Suppose I have alternatives $A$, $B$, and $C$. If I have strict preferences, that means that for any $x,y \in \{A,B,C\}$ such that $x \ne y$, either $x \succ y$ or $y \succ x$. Assume transitivity, non-reflexivity, completeness.

Things get a lot less clear to me when I'm trying to talk about it as an order. How would I say that an agent has an order over the alternatives that would allow some ties? And how would I say an agent has an order over the alternatives that would not allow ties? Is it just the intuitive weak total order and strict total order, over alternatives where the weak and strict carry the same meaning as for preference relations and total is a synonym for complete?

You are right, total is a synonym for complete, it simply means that two elements can always be compared.

Regarding your other point, I don't think that your definitions of strict order and weak order are common but they make perfect sense. Notice, however, that they differ from some definitions used by mathematicians and therefore you have to specify what you are talking about to avoid possible confusions (you can check for instance "strict weak ordering").

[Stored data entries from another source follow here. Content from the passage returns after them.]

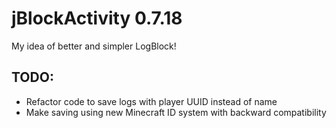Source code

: jBlockActivity 0.7.18
==============

My idea of better and simpler LogBlock!

## TODO: 
* Refactor code to save logs with player UUID instead of name
* Make saving using new Minecraft ID system with backward compatibility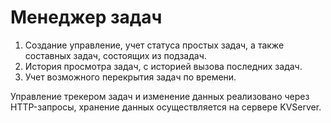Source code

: # Менеджер задач
1. Создание управление, учет статуса простых задач, а также составных задач, состоящих из подзадач.
2. История просмотра задач, с историей вызова последних задач.
3. Учет возможного перекрытия задач по времени.

Управление трекером задач и изменение данных реализовано через HTTP-запросы, хранение данных осуществляется на сервере KVServer.
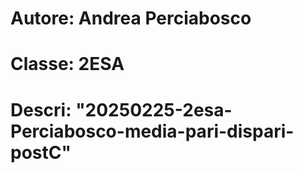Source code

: # Autore: Andrea Perciabosco
# Classe: 2ESA
# Descri: "20250225-2esa-Perciabosco-media-pari-dispari-postC"
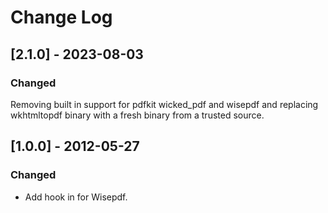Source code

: # Change Log

## [2.1.0] - 2023-08-03

### Changed

Removing built in support for pdfkit wicked_pdf and wisepdf and replacing
wkhtmltopdf binary with a fresh binary from a trusted source.

## [1.0.0] - 2012-05-27

### Changed

- Add hook in for Wisepdf.
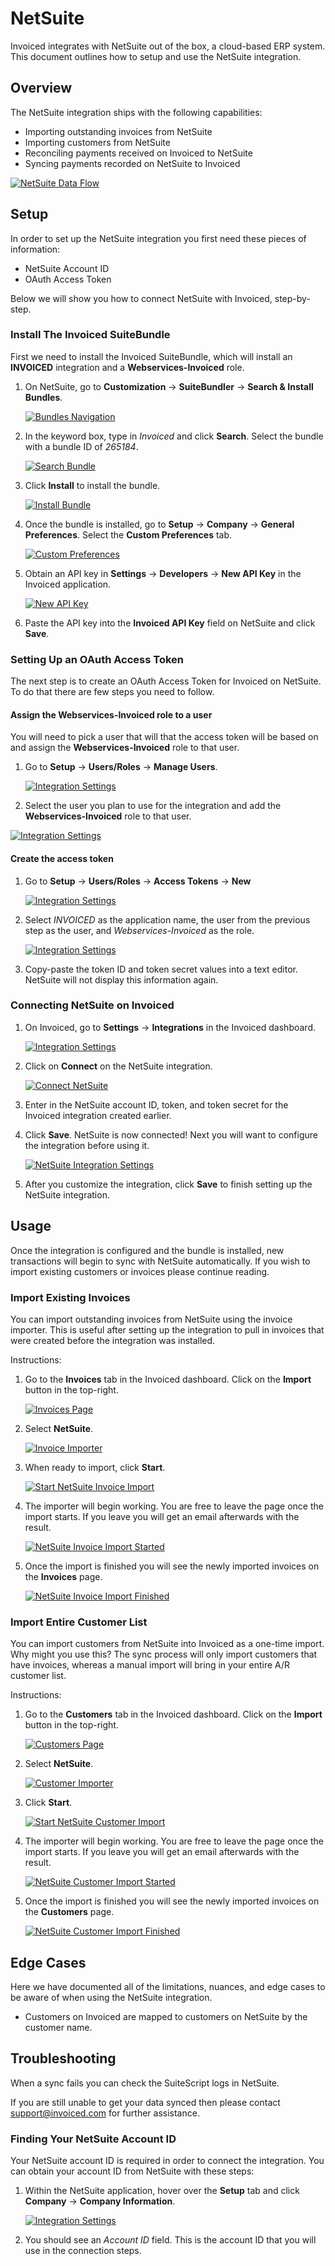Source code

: # NetSuite

Invoiced integrates with NetSuite out of the box, a cloud-based ERP system. This document outlines how to setup and use the NetSuite integration.

## Overview

The NetSuite integration ships with the following capabilities:

- Importing outstanding invoices from NetSuite
- Importing customers from NetSuite
- Reconciling payments received on Invoiced to NetSuite
- Syncing payments recorded on NetSuite to Invoiced

[![NetSuite Data Flow](../img/netsuite-object-mapping.png)](../img/netsuite-object-mapping.png)

## Setup

In order to set up the NetSuite integration you first need these pieces of information:
- NetSuite Account ID
- OAuth Access Token

Below we will show you how to connect NetSuite with Invoiced, step-by-step.

### Install The Invoiced SuiteBundle
First we need to install the Invoiced SuiteBundle, which will install an **INVOICED** integration and a **Webservices-Invoiced** role.

1. On NetSuite, go to **Customization** &rarr; **SuiteBundler** &rarr; **Search & Install Bundles**.

   [![Bundles Navigation](../img/netsuite-suite-bundle.png)](../img/netsuite-suite-bundle.png)

2. In the keyword box, type in *Invoiced* and click **Search**.  Select the bundle with a bundle ID of *265184*.
 
   [![Search Bundle](../img/netsuite-choose-invoiced.png)](../img/netsuite-choose-invoiced.png)

3. Click **Install** to install the bundle.

   [![Install Bundle](../img/netsuite-bundle-install.png)](../img/netsuite-bundle-install.png)

4. Once the bundle is installed, go to **Setup** &rarr; **Company** &rarr; **General Preferences**. Select the **Custom Preferences** tab.

   [![Custom Preferences](../img/netsuite-custom-preferences.png)](../img/netsuite-custom-preferences.png)

5. Obtain an API key in **Settings** &rarr; **Developers** &rarr; **New API Key** in the Invoiced application.

   [![New API Key](../img/netsuite-new-api-key.png)](../img/netsuite-new-api-key.png)

6. Paste the API key into the **Invoiced API Key** field on NetSuite and click **Save**.

### Setting Up an OAuth Access Token

The next step is to create an OAuth Access Token for Invoiced on NetSuite. To do that there are few steps you need to follow.

#### Assign the Webservices-Invoiced role to a user

You will need to pick a user that will that the access token will be based on and assign the **Webservices-Invoiced** role to that user.

1. Go to **Setup** &rarr; **Users/Roles** &rarr; **Manage Users**.

   [![Integration Settings](../img/netsuite-manage-users.png)](../img/netsuite-manage-users.png)

2.  Select the user you plan to use for the integration and add the **Webservices-Invoiced** role to that user.

   [![Integration Settings](../img/netsuite-user-add-webservices.png)](../img/netsuite-user-add-webservices.png)

#### Create the access token

1. Go to **Setup** &rarr; **Users/Roles** &rarr; **Access Tokens** &rarr; **New**

   [![Integration Settings](../img/netsuite-create-accesstoken.png)](../img/netsuite-create-accesstoken.png)

2. Select *INVOICED* as the application name, the user from the previous step as the user, and *Webservices-Invoiced* as the role.

   [![Integration Settings](../img/netsuite-add-access-token.png)](../img/netsuite-add-access-token.png)

3. Copy-paste the token ID and token secret values into a text editor. NetSuite will not display this information again.

### Connecting NetSuite on Invoiced

1. On Invoiced, go to **Settings** &rarr; **Integrations** in the Invoiced dashboard.

   [![Integration Settings](../img/integration-settings.png)](../img/integration-settings.png)

2. Click on **Connect** on the NetSuite integration.

   [![Connect NetSuite](../img/connect-netsuite.png)](../img/connect-netsuite.png)

3. Enter in the NetSuite account ID, token, and token secret for the Invoiced integration created earlier.

4. Click **Save**. NetSuite is now connected! Next you will want to configure the integration before using it.

   [![NetSuite Integration Settings](../img/netsuite-integration-settings.png)](../img/netsuite-integration-settings.png)

5. After you customize the integration, click **Save** to finish setting up the NetSuite integration.

## Usage

Once the integration is configured and the bundle is installed, new transactions will begin to sync with NetSuite automatically. If you wish to import existing customers or invoices please continue reading.

### Import Existing Invoices

You can import outstanding invoices from NetSuite using the invoice importer. This is useful after setting up the integration to pull in invoices that were created before the integration was installed.

Instructions:

1. Go to the **Invoices** tab in the Invoiced dashboard. Click on the **Import** button in the top-right.

   [![Invoices Page](../img/invoices-header.png)](../img/invoices-header.png)

2. Select **NetSuite**.

   [![Invoice Importer](../img/invoice-importer.png)](../img/invoice-importer.png)

3. When ready to import, click **Start**.

   [![Start NetSuite Invoice Import](../img/netsuite-invoice-importer-options.png)](../img/netsuite-invoice-importer-options.png)

4. The importer will begin working. You are free to leave the page once the import starts. If you leave you will get an email afterwards with the result.

   [![NetSuite Invoice Import Started](../img/netsuite-invoice-importer-pending.png)](../img/netsuite-invoice-importer-pending.png)

5. Once the import is finished you will see the newly imported invoices on the **Invoices** page.

   [![NetSuite Invoice Import Finished](../img/netsuite-invoice-importer-finished.png)](../img/netsuite-invoice-importer-finished.png)

### Import Entire Customer List

You can import customers from NetSuite into Invoiced as a one-time import. Why might you use this? The sync process will only import customers that have invoices, whereas a manual import will bring in your entire A/R customer list.

Instructions:

1. Go to the **Customers** tab in the Invoiced dashboard. Click on the **Import** button in the top-right.

   [![Customers Page](../img/customers-header.png)](../img/customers-header.png)

2. Select **NetSuite**.

   [![Customer Importer](../img/customer-importer.png)](../img/customer-importer.png)

3. Click **Start**.

   [![Start NetSuite Customer Import](../img/netsuite-customer-importer.png)](../img/netsuite-customer-importer.png)

4. The importer will begin working. You are free to leave the page once the import starts. If you leave you will get an email afterwards with the result.

   [![NetSuite Customer Import Started](../img/netsuite-customer-importer-pending.png)](../img/netsuite-customer-importer-pending.png)

5. Once the import is finished you will see the newly imported invoices on the **Customers** page.

   [![NetSuite Customer Import Finished](../img/netsuite-customer-importer-finished.png)](../img/netsuite-customer-importer-finished.png)

## Edge Cases

Here we have documented all of the limitations, nuances, and edge cases to be aware of when using the NetSuite integration.

- Customers on Invoiced are mapped to customers on NetSuite by the customer name.

## Troubleshooting

When a sync fails you can check the SuiteScript logs in NetSuite.

If you are still unable to get your data synced then please contact [support@invoiced.com](mailto:support@invoiced.com) for further assistance.

### Finding Your NetSuite Account ID

Your NetSuite account ID is required in order to connect the integration. You can obtain your account ID from NetSuite with these steps:

1. Within the NetSuite application, hover over the **Setup** tab and click **Company** &rarr; **Company Information**.

   [![Integration Settings](../img/netsuite-account-id.png)](../img/netsuite-account-id.png)

2. You should see an *Account ID* field. This is the account ID that you will use in the connection steps.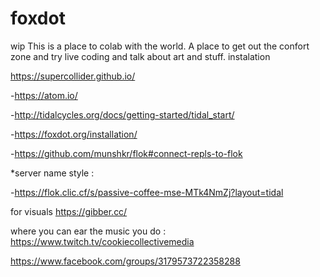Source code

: # foxdot
wip This is a place to colab with the world. A place to get out the confort zone and try live coding and talk about art and stuff.
instalation

https://supercollider.github.io/

-https://atom.io/

-http://tidalcycles.org/docs/getting-started/tidal_start/

-https://foxdot.org/installation/

-https://github.com/munshkr/flok#connect-repls-to-flok

*server name style :

-https://flok.clic.cf/s/passive-coffee-mse-MTk4NmZj?layout=tidal

for visuals https://gibber.cc/

where you can ear the music you do : https://www.twitch.tv/cookiecollectivemedia

https://www.facebook.com/groups/3179573722358288
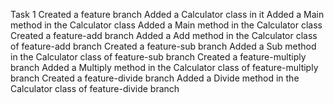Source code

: Task 1
Created a feature branch
Added a Calculator class in it
Added a Main method in the Calculator class
Added a Main method in the Calculator class
Created a feature-add branch 
Added a Add method in the Calculator class of feature-add branch
Created a feature-sub branch
Added a Sub method in the Calculator class of feature-sub branch
Created a feature-multiply branch
Added a Multiply method in the Calculator class of feature-multiply branch
Created a feature-divide branch
Added a Divide method in the Calculator class of feature-divide branch

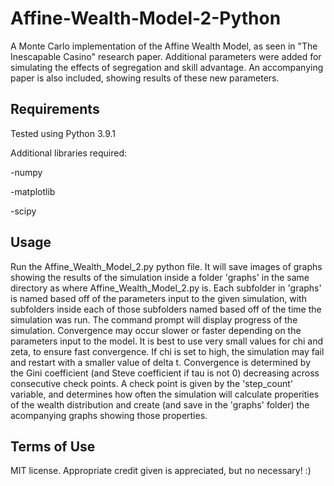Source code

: # Affine-Wealth-Model-2-Python
A Monte Carlo implementation of the Affine Wealth Model, as seen in "The Inescapable Casino" research paper. Additional parameters were added for simulating the effects of segregation and skill advantage. An accompanying paper is also included, showing results of these new parameters.

## Requirements
Tested using Python 3.9.1

Additional libraries required:

  -numpy
  
  -matplotlib
  
  -scipy
  
## Usage
Run the Affine_Wealth_Model_2.py python file. It will save images of graphs showing the results of the simulation inside a folder 'graphs' in the same directory as where Affine_Wealth_Model_2.py is. Each subfolder in 'graphs' is named based off of the parameters input to the given simulation, with subfolders inside each of those subfolders named based off of the time the simulation was run. The command prompt will display progress of the simulation. Convergence may occur slower or faster depending on the parameters input to the model. It is best to use very small values for chi and zeta, to ensure fast convergence. If chi is set to high, the simulation may fail and restart with a smaller value of delta t. Convergence is determined by the Gini coefficient (and Steve coefficient if tau is not 0) decreasing across consecutive check points. A check point is given by the 'step_count' variable, and determines how often the simulation will calculate properities of the wealth distribution and create (and save in the 'graphs' folder) the acompanying graphs showing those properties.

## Terms of Use
MIT license. Appropriate credit given is appreciated, but no necessary! :)
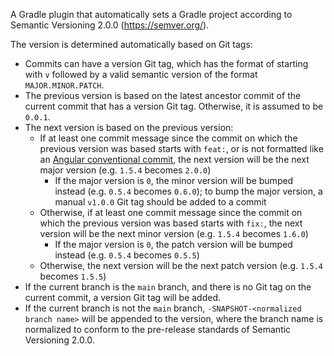 A Gradle plugin that automatically sets a Gradle project according to Semantic Versioning 2.0.0 (https://semver.org/).

The version is determined automatically based on Git tags:
* Commits can have a version Git tag, which has the format of starting with `v` followed by a valid semantic version of the format `MAJOR.MINOR.PATCH`.
* The previous version is based on the latest ancestor commit of the current commit that has a version Git tag. Otherwise, it is assumed to be `0.0.1`.
* The next version is based on the previous version:
  * If at least one commit message since the commit on which the previous version was based starts with `feat:`, or is not formatted like an [Angular conventional commit](https://github.com/conventional-changelog/commitlint/tree/master/@commitlint/config-conventional#type-enum), the next version will be the next major version (e.g. `1.5.4` becomes `2.0.0`)
    * If the major version is `0`, the minor version will be bumped instead (e.g. `0.5.4` becomes `0.6.0`); to bump the major version, a manual `v1.0.0` Git tag should be added to a commit
  * Otherwise, if at least one commit message since the commit on which the previous version was based starts with `fix:`, the next version will be the next minor version (e.g. `1.5.4` becomes `1.6.0`)
    * If the major version is `0`, the patch version will be bumped instead (e.g. `0.5.4` becomes `0.5.5`)
  * Otherwise, the next version will be the next patch version (e.g. `1.5.4` becomes `1.5.5`)
* If the current branch is the `main` branch, and there is no Git tag on the current commit, a version Git tag will be added.
* If the current branch is not the `main` branch, `-SNAPSHOT-<normalized branch name>` will be appended to the version, where the branch name is normalized to conform to the pre-release standards of Semantic Versioning 2.0.0.
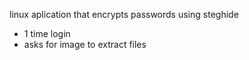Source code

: linux aplication that encrypts passwords using steghide
- 1 time login
- asks for image to extract files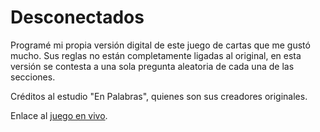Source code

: # Desconectados

Programé mi propia versión digital de este juego de cartas que me gustó mucho.
Sus reglas no están completamente ligadas al original, en esta versión se
contesta a una sola pregunta aleatoria de cada una de las secciones.

Créditos al estudio "En Palabras", quienes son sus creadores originales.

Enlace al [juego en vivo](https://neko-glitch.myportfolio.com).
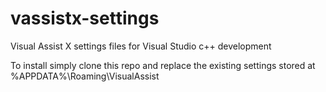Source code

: vassistx-settings
=================

Visual Assist X settings files for Visual Studio c++ development

To install simply clone this repo and replace the existing settings stored at %APPDATA%\Roaming\VisualAssist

• Thanks. Indeed, reading about strict weak orderings has given me a real headache. Let me restate my question: If I want to talk about orders in a way that makes sense to economists and is formally correct to mathematicians, how best would I refer to the two alternatives I'm considering? – Shane Nov 24 '15 at 21:20
• @Shane I don't see a best option than simply "total order" and "total order without indifference". I am not aware of a better convention, and I think each author uses his/her own definition and explanation for it. – Oliv Nov 24 '15 at 21:37
• Ahh, I see... That's a good bad answer. Good in that it answers my question. Bad in that it is rather unsatisfying! I'll leave it open for a little while to see if anybody else wants to chime in, but thank you for your advice. – Shane Nov 24 '15 at 21:39
• My pleasure! Please leave it open, if someone comes with a better answer I would be happy to know it as well. – Oliv Nov 24 '15 at 21:41

I don't think there's really a name for the type of ordering on preferences, and preferences are between vectors, which aren't necessarily ordered. It looks like because you have a finite number of alternatives though, you can easily have utility function representation, where

$U$ represents $\succcurlyeq$ on the set of alternatives $X$ if $\ \forall x,y \in X, x \succcurlyeq y \implies U(x) \geq U(y)$

Even though $U$ would be discontinuous in this case, you could probably call the domain of $U$ totally ordered (since $U \in \mathbb{R}$), and that should be sufficient in characterizing the preferences as well. We can't necessarily describe it as monotone, since we don't know the size of $\{A, B, C\}$, or what each element in the vectors are.